SELECT saw_0, saw_1 FROM ((SELECT 'Permits ~ ' ||"Permit Type"."Permit Type" saw_0, "Permit Amounts"."Permit Count" saw_1 FROM "Public Sector Cloud -  Permits Real Time")
UNION
(SELECT 'Inspection ~ ' ||"Inspection District"."District Id" saw_0, "Inspection Amounts"."Inspection Count" saw_1 FROM "Public Sector Cloud - Permit Inspection Activity Real Time")) t1 ORDER BY saw_0

Logical SQL Using the Advanced Tab

If your requirement can't be met by either of the two methods already discussed, then there's another advanced technique you can try. This technique lets you join multiple logical SQL statements based on common IDs or keys, which can be written against the same or different subject areas, just as used in normal SQL. Both Outer and Equijoin are supported.

This example illustrates how you can combine Permits and Fees data in an analysis by combining the logical SQL found on the Advanced tab.

Step 1: Write a BI Answers query using the “Public Sector Cloud – Permits Real Time” subject area to show the Fee amount and Applicant Name. Once the correct results are achieved, go to the Advanced tab and grab the logical SQL associated with this query.

Logical SQL for Query 1:

SELECT
   0 s_0,
   "Public Sector Cloud - Permits Real Time"."Applicant"."Applicant Name" s_1,
   "Public Sector Cloud - Permits Real Time"."Permit"."Permit Number" Per_No,
   "Public Sector Cloud - Permits Real Time"."Permit Amounts"."Fee Amount" s_3
FROM "Public Sector Cloud - Permits Real Time" 

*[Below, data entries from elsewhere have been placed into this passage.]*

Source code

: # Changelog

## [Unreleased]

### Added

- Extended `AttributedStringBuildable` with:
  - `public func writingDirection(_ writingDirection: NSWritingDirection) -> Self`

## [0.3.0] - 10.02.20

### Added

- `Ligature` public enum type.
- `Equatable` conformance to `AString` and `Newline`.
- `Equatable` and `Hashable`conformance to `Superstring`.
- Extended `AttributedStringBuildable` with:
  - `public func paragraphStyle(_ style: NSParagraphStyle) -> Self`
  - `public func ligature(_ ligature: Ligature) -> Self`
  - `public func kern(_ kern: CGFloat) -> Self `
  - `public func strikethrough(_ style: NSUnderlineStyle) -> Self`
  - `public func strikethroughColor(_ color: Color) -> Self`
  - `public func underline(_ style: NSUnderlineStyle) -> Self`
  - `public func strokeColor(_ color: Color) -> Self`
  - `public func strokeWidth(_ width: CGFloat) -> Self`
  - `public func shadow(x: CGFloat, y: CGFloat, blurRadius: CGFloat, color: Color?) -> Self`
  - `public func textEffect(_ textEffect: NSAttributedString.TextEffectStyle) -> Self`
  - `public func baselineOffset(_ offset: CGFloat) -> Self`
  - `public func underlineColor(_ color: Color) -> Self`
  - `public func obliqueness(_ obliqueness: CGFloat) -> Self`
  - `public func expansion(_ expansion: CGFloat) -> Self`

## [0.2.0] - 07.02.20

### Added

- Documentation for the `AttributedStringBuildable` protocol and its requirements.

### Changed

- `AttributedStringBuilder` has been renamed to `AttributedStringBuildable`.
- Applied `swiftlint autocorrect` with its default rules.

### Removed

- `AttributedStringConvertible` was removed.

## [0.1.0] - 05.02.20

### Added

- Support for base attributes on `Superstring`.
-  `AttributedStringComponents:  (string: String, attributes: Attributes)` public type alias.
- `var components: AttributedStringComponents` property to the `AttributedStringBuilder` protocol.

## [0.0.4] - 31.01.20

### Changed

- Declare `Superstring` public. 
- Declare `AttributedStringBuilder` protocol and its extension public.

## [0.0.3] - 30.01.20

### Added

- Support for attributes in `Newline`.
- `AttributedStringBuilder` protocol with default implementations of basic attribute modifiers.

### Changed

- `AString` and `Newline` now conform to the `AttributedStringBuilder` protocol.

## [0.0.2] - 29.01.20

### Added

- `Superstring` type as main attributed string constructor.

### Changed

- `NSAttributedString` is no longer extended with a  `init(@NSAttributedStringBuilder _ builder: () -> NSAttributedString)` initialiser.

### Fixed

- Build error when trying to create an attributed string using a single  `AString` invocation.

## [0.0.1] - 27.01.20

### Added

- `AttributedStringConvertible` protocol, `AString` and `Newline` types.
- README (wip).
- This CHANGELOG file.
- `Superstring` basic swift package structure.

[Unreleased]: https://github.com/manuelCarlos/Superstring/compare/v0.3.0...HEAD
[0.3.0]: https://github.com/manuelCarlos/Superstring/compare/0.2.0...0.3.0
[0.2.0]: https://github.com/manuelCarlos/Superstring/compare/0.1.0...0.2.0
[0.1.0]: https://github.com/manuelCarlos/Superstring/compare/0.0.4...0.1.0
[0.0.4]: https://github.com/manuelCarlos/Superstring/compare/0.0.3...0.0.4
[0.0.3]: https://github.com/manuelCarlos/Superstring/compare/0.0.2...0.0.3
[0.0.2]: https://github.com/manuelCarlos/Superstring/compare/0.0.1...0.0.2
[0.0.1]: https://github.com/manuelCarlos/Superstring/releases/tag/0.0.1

Step 2: Write a second BI Answers query using the " Public Sector Cloud - Receipts Real Time"."Transactions" subject area to show fees paid for the permit. Once the correct results are achieved, go to the Advanced tab and grab the logical SQL associated with this query.

Logical SQL for Query 2:

SELECT
   0 s_0,
   "Public Sector Cloud - Receipts Real Time"."Transactions"."Application ID" s_1,
   "Public Sector Cloud - Receipts Real Time"."Fact - Receipts"."Amount Received for a given period" s_2
FROM "Public Sector Cloud - Receipts Real Time"

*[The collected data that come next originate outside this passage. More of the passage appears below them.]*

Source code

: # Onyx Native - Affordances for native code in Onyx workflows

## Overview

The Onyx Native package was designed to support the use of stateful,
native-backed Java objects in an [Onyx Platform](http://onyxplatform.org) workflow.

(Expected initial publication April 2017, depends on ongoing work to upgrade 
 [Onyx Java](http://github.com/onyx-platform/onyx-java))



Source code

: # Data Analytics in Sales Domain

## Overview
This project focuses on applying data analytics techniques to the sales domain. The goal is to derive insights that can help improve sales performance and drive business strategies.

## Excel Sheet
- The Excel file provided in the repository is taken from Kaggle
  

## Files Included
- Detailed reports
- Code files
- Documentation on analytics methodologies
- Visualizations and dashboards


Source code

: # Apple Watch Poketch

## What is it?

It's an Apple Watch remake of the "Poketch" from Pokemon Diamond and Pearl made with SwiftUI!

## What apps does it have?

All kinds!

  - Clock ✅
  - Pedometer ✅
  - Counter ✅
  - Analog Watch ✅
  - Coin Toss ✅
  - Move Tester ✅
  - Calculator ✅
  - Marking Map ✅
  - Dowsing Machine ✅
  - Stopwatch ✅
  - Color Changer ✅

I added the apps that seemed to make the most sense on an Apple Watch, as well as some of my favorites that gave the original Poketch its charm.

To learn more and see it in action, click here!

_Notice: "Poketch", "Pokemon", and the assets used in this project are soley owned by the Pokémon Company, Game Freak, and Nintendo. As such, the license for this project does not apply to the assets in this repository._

Step 3: Go to the Advanced tab in BI Answers and copy/paste the following logical SQL which is an OBIEE - Equijoin of the two previous SQL statements based on Opportunity ID. Use any text editor to combine the logical SQL statements copied from Steps 1 and 2.

SELECT
permit.s_1, permit.Per_No, permit.s_3, fees.s_2
FROM
(
SELECT
   0 s_0,
   "Public Sector Cloud - Permits Real Time"."Applicant"."Applicant Name" s_1,
   "Public Sector Cloud - Permits Real Time"."Permit"."Permit Number" Per_No,
   "Public Sector Cloud - Permits Real Time"."Permit Amounts"."Fee Amount" s_3
FROM "Public Sector Cloud - Permits Real Time"
) permit,
(
SELECT
   0 s_0,
   "Public Sector Cloud - Receipts Real Time"."Transactions"."Application ID" s_1,
   "Public Sector Cloud - Receipts Real Time"."Fact - Receipts"."Amount Received for a given period" s_2
FROM "Public Sector Cloud - Receipts Real Time"
) fees
WHERE permit.Per_No = fees.s_1 
Note: If you create a new analysis using this SQL, any hierarchical columns, member selection, groups or formatting is stripped out.

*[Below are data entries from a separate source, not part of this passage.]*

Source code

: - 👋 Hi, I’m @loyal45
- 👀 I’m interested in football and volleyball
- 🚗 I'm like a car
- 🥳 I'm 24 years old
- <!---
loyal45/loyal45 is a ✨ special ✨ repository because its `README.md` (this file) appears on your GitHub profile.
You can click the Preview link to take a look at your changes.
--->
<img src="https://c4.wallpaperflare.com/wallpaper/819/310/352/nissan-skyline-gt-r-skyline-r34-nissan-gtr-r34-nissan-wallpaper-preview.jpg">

Custom and Standard Subject Areas Joins

Analyses can be build using combinations of standard, as well as both custom and standard subject areas. The add subject area option appears once you have created an analysis from a single subject area. You can delete subject areas using these same steps. When you create your analysis, you select a single subject area during the creation steps. Once the analysis is created, you add additional standard or custom subject areas.